Work order –
Please state how many lines of the material contain "that", giving nothing but the number.
>>
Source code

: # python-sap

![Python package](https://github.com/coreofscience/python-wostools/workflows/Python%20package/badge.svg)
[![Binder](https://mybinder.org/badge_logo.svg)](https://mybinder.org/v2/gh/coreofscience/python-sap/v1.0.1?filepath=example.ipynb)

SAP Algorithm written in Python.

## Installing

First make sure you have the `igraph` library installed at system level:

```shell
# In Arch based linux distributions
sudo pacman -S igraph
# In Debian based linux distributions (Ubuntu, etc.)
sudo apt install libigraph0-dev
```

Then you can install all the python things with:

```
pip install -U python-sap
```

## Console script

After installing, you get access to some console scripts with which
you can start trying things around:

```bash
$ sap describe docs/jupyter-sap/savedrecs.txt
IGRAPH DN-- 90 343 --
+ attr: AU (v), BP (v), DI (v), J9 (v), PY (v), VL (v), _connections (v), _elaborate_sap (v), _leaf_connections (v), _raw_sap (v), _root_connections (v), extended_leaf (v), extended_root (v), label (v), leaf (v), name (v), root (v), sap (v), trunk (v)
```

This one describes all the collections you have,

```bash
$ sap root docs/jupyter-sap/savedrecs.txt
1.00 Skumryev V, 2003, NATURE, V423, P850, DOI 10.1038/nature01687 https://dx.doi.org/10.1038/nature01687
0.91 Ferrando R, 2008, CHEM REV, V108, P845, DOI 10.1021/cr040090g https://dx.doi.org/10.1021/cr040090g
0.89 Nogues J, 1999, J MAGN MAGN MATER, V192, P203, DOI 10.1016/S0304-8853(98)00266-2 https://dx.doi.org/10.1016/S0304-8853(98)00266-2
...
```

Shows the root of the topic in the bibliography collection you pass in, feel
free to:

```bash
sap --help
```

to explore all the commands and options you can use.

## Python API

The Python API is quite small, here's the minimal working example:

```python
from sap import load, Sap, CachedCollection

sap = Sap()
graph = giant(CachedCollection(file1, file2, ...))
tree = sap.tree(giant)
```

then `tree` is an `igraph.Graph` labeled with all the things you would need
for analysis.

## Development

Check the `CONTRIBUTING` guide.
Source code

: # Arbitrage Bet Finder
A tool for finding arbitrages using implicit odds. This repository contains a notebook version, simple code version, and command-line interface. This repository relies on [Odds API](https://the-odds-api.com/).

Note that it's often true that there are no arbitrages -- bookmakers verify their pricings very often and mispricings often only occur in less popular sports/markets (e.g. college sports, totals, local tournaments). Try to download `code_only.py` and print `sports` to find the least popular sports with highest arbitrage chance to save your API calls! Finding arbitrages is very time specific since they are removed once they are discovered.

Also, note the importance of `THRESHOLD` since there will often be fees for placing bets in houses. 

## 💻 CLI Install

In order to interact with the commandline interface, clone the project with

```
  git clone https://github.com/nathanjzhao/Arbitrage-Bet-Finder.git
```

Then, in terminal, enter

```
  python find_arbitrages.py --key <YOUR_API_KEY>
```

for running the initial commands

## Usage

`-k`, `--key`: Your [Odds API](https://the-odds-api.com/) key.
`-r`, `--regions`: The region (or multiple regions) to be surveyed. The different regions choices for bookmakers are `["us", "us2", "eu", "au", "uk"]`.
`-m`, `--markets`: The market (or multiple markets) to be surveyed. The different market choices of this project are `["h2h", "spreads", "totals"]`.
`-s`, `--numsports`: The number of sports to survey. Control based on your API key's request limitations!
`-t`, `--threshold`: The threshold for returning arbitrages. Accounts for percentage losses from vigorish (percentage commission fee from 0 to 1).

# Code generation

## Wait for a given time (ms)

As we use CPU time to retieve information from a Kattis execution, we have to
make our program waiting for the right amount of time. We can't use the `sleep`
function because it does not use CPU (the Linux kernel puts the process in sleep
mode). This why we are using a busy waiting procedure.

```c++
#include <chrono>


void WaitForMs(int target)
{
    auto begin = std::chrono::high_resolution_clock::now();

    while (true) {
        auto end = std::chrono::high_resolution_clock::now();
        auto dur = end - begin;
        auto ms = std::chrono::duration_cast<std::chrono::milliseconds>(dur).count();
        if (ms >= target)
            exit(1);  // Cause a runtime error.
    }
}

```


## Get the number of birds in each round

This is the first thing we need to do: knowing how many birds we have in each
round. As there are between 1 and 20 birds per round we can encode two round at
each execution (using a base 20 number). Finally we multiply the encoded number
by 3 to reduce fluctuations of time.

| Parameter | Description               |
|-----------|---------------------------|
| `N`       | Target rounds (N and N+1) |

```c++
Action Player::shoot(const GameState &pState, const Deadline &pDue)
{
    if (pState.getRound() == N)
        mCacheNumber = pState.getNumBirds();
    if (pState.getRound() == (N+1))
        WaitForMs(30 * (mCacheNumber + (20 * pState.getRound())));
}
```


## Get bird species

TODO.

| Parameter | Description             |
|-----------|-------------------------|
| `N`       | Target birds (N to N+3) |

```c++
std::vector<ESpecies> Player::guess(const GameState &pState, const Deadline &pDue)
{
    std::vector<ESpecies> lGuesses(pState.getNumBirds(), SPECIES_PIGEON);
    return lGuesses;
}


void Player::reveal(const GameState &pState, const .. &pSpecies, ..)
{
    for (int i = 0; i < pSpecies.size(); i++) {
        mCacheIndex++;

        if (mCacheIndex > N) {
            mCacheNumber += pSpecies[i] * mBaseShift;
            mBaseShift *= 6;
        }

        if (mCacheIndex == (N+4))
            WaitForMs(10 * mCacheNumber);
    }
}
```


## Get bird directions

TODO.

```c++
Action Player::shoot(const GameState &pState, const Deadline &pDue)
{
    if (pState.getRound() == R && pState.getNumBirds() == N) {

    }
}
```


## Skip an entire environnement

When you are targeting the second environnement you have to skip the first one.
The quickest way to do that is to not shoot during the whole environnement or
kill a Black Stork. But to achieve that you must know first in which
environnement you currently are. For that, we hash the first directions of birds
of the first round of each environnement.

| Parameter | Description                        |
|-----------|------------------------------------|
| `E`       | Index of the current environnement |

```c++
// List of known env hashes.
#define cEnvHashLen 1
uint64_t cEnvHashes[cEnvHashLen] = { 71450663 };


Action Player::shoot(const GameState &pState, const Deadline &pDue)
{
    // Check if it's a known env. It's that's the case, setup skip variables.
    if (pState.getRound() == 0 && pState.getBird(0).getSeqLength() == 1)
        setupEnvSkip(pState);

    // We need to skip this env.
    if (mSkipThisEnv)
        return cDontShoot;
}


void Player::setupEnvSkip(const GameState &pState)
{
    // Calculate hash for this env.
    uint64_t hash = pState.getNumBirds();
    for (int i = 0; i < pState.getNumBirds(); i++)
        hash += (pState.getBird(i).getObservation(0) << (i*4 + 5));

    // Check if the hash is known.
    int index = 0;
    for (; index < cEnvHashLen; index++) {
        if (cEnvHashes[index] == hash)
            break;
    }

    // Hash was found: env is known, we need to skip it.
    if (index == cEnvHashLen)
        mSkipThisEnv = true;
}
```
<<
Result for this task –
5